Nous utilisons le shopping pour de nombreuses raisons. C’est une thérapie. C’est une récompense. Parfois, c’est juste une excuse pour quitter la maison. Nous recherchons des partenaires potentiels, perdons du temps ou cherchons à nous divertir. Certains le traitent même comme un culte.

Une femme de Rochester, New York, adore se blottir avec des catalogues. Elle lit pendant une heure avant de se coucher. Elle s’imagine posséder les objets qu’elle aime. Une grand-mère de Fairfax, en Virginie, affirme qu’acheter des cadeaux pour ses petits-enfants lui donne un nouveau souffle dans la vie. Une autre femme se souvient que sa mère achetait de petites choses au magasin de variétés. Ce n’étaient pas des nécessités. C’étaient des récompenses pour avoir surmonté les ennuis quotidiens.

Le shopping remonte le moral

Il y a une différence entre acheter et faire du shopping. L’achat est transactionnel. Le shopping vous remonte le moral. Cela change la façon dont vous vous sentez. Cela confirme votre place dans l’univers.

Judith Mueller, directrice exécutive du Women’s Center à Vienne, en Virginie, affirme que le shopping est un moyen facile d’affirmer sa valeur. C’est une forme d’affirmation de soi. Vous n’avez pas besoin de dépenser beaucoup pour ce faire.

Pensez aux sels de bain et aux huiles parfumées. Ceux-ci créent une expérience de type spa à la maison. Cela demande de la réflexion. Cela coûte moins cher qu’une vraie visite au spa. Mais vous investissez du temps. Vous créez le rituel. Toutes ces étapes comptent. Ils vous font sentir pris en charge.

Comment le shopping répond aux besoins de soins personnels

Acheter des choses nécessite de traiter des informations. Vous effectuez des sélections. Mary Symmes, travailleuse sociale agréée, affirme que les femmes possèdent des compétences innées dans ce domaine. Elle compare les hommes aux chasseurs et les femmes aux cueilleurs. La collecte implique de numériser, d’analyser et de choisir.

Les femmes ont tendance à dépenser de l’argent pour améliorer leur environnement. Ils ajoutent de la qualité à leur vie. Il s’agit de soins personnels directs.

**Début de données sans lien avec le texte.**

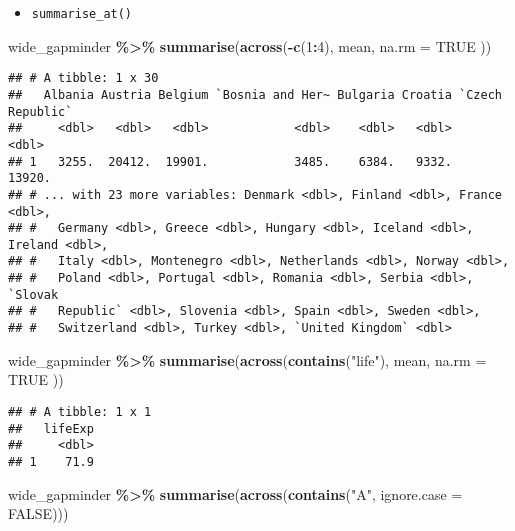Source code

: \documentclass[
]{book}
\newenvironment{Shaded}{\begin{snugshade}}{\end{snugshade}}
\newcommand{\DataTypeTok}[1]{\textcolor[rgb]{0.13,0.29,0.53}{#1}}
\newcommand{\DecValTok}[1]{\textcolor[rgb]{0.00,0.00,0.81}{#1}}
\newcommand{\KeywordTok}[1]{\textcolor[rgb]{0.13,0.29,0.53}{\textbf{#1}}}
\newcommand{\NormalTok}[1]{#1}
\newcommand{\OperatorTok}[1]{\textcolor[rgb]{0.81,0.36,0.00}{\textbf{#1}}}
\newcommand{\OtherTok}[1]{\textcolor[rgb]{0.56,0.35,0.01}{#1}}
\newcommand{\StringTok}[1]{\textcolor[rgb]{0.31,0.60,0.02}{#1}}
\providecommand{\tightlist}{%
  \setlength{\itemsep}{0pt}\setlength{\parskip}{0pt}}
\begin{document}
\begin{itemize}
\tightlist
\item
  \texttt{summarise\_at()}
\end{itemize}

\begin{Shaded}
\begin{Highlighting}[]
\NormalTok{wide\_gapminder }\OperatorTok{\%\textgreater{}\%}
\StringTok{  }\KeywordTok{summarise}\NormalTok{(}\KeywordTok{across}\NormalTok{(}\OperatorTok{{-}}\KeywordTok{c}\NormalTok{(}\DecValTok{1}\OperatorTok{:}\DecValTok{4}\NormalTok{),}
\NormalTok{    mean,}
    \DataTypeTok{na.rm =} \OtherTok{TRUE}
\NormalTok{  ))}
\end{Highlighting}
\end{Shaded}

\begin{verbatim}
## # A tibble: 1 x 30
##   Albania Austria Belgium `Bosnia and Her~ Bulgaria Croatia `Czech Republic`
##     <dbl>   <dbl>   <dbl>            <dbl>    <dbl>   <dbl>            <dbl>
## 1   3255.  20412.  19901.            3485.    6384.   9332.           13920.
## # ... with 23 more variables: Denmark <dbl>, Finland <dbl>, France <dbl>,
## #   Germany <dbl>, Greece <dbl>, Hungary <dbl>, Iceland <dbl>, Ireland <dbl>,
## #   Italy <dbl>, Montenegro <dbl>, Netherlands <dbl>, Norway <dbl>,
## #   Poland <dbl>, Portugal <dbl>, Romania <dbl>, Serbia <dbl>, `Slovak
## #   Republic` <dbl>, Slovenia <dbl>, Spain <dbl>, Sweden <dbl>,
## #   Switzerland <dbl>, Turkey <dbl>, `United Kingdom` <dbl>
\end{verbatim}

\begin{Shaded}
\begin{Highlighting}[]
\NormalTok{wide\_gapminder }\OperatorTok{\%\textgreater{}\%}
\StringTok{  }\KeywordTok{summarise}\NormalTok{(}\KeywordTok{across}\NormalTok{(}\KeywordTok{contains}\NormalTok{(}\StringTok{"life"}\NormalTok{),}
\NormalTok{    mean,}
    \DataTypeTok{na.rm =} \OtherTok{TRUE}
\NormalTok{  ))}
\end{Highlighting}
\end{Shaded}

\begin{verbatim}
## # A tibble: 1 x 1
##   lifeExp
##     <dbl>
## 1    71.9
\end{verbatim}

\begin{Shaded}
\begin{Highlighting}[]
\NormalTok{wide\_gapminder }\OperatorTok{\%\textgreater{}\%}
\StringTok{  }\KeywordTok{summarise}\NormalTok{(}\KeywordTok{across}\NormalTok{(}\KeywordTok{contains}\NormalTok{(}\StringTok{"A"}\NormalTok{, }\DataTypeTok{ignore.case =} \OtherTok{FALSE}\NormalTok{)))}
\end{Highlighting}
\end{Shaded}
\end{document}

Abraham Maslow a énuméré les motivations humaines par ordre. Les besoins physiologiques passent avant tout. Ensuite la sécurité. Puis le social, l’estime et la réalisation de soi. Symmes affirme que le shopping aide à combler ces besoins de niveau supérieur.

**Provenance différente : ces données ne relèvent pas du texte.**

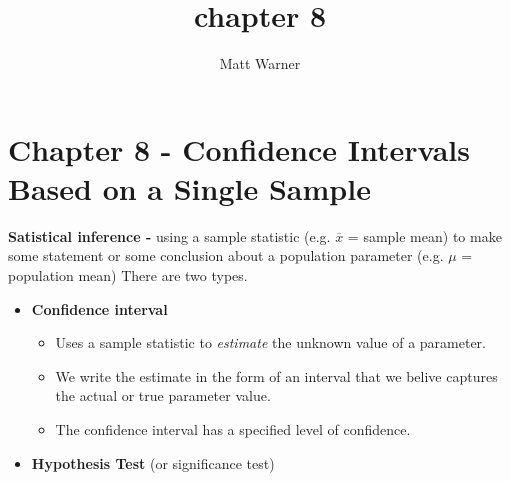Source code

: \documentclass{report}
\title{\Huge{chapter 8}}
\author{\huge{Matt Warner}}
\date{\huge{}}
\begin{document}
  \maketitle
  \section*{Chapter 8 - Confidence Intervals Based on a Single Sample}
    \textbf{Satistical inference - }using a sample statistic (e.g. $\overline{x}$ = sample mean) to make some statement or some conclusion about a population parameter (e.g. $\mu$ = population mean) There are two types.
    \begin{itemize}
      \item \textbf{Confidence interval} 
        \begin{itemize}[label=$\circ$]
          \item Uses a sample statistic to \textit{estimate} the unknown value of a parameter.
          \item We write the estimate in the form of an interval that we belive captures the actual or true parameter value.
          \item The confidence interval has a specified level of confidence.
        \end{itemize}
      \item \textbf{Hypothesis Test} (or significance test)
    \end{itemize}
    \bigbreak \noindent
\end{document}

Les femmes se sentent en mesure d’obtenir ce dont elles ont besoin. En remplissant le garde-manger, vous vous sentez comme un fournisseur. Les achats de vêtements répondent aux besoins fondamentaux. Cela permet également la créativité.

“On peut dire que les femmes entrent dans un état altéré où elles sont inspirées par les couleurs et les combinaisons. Nous pouvons être imaginatives.”

Au-delà des produits de base, le shopping peut être profondément enrichissant. L’achat d’un livre valide votre intellect. Acquérir un tableau montre votre intérêt pour l’art. Cela prouve votre goût unique. L’achat d’un appareil photo affirme votre monde intérieur. Il dit : « Je suis une personne créative ».

Le côté social de la thérapie par le commerce de détail

Le shopping connecte également les femmes entre elles. Les études d’Underhill le montrent clairement. Lorsque deux femmes font leurs achats ensemble, elles passent plus de temps dans le magasin. Cela devient une activité communautaire.

Il suivait le temps passé dans une chaîne nationale d’articles ménagers. Les résultats étaient spécifiques.

  • Une femme accompagnée d’une compagne a passé 8 minutes et 15 secondes.
  • Une femme avec des enfants a passé 7 minutes et 19 secondes.
  • Une femme seule a passé 5 minutes et 2 secondes.
  • Une femme et un homme ont passé 4 minutes et 41 secondes.

Le temps passé avec une amie est le plus long. L’interaction compte. Le processus de sélection ralentit. L’attention se déplace du produit vers la personne.

Il ne s’agit pas seulement d’acquérir des objets. Il s’agit du temps nécessaire pour imaginer, choisir et partager. Ce temps renforce l’estime de soi. Cela renforce l’identité. Cela crée des moments de connexion.

La prochaine fois que vous naviguerez, remarquez ce que vous faites réellement. Êtes-vous simplement en train de combler une lacune ? Ou cherchez-vous autre chose ? La réponse pourrait vous surprendre.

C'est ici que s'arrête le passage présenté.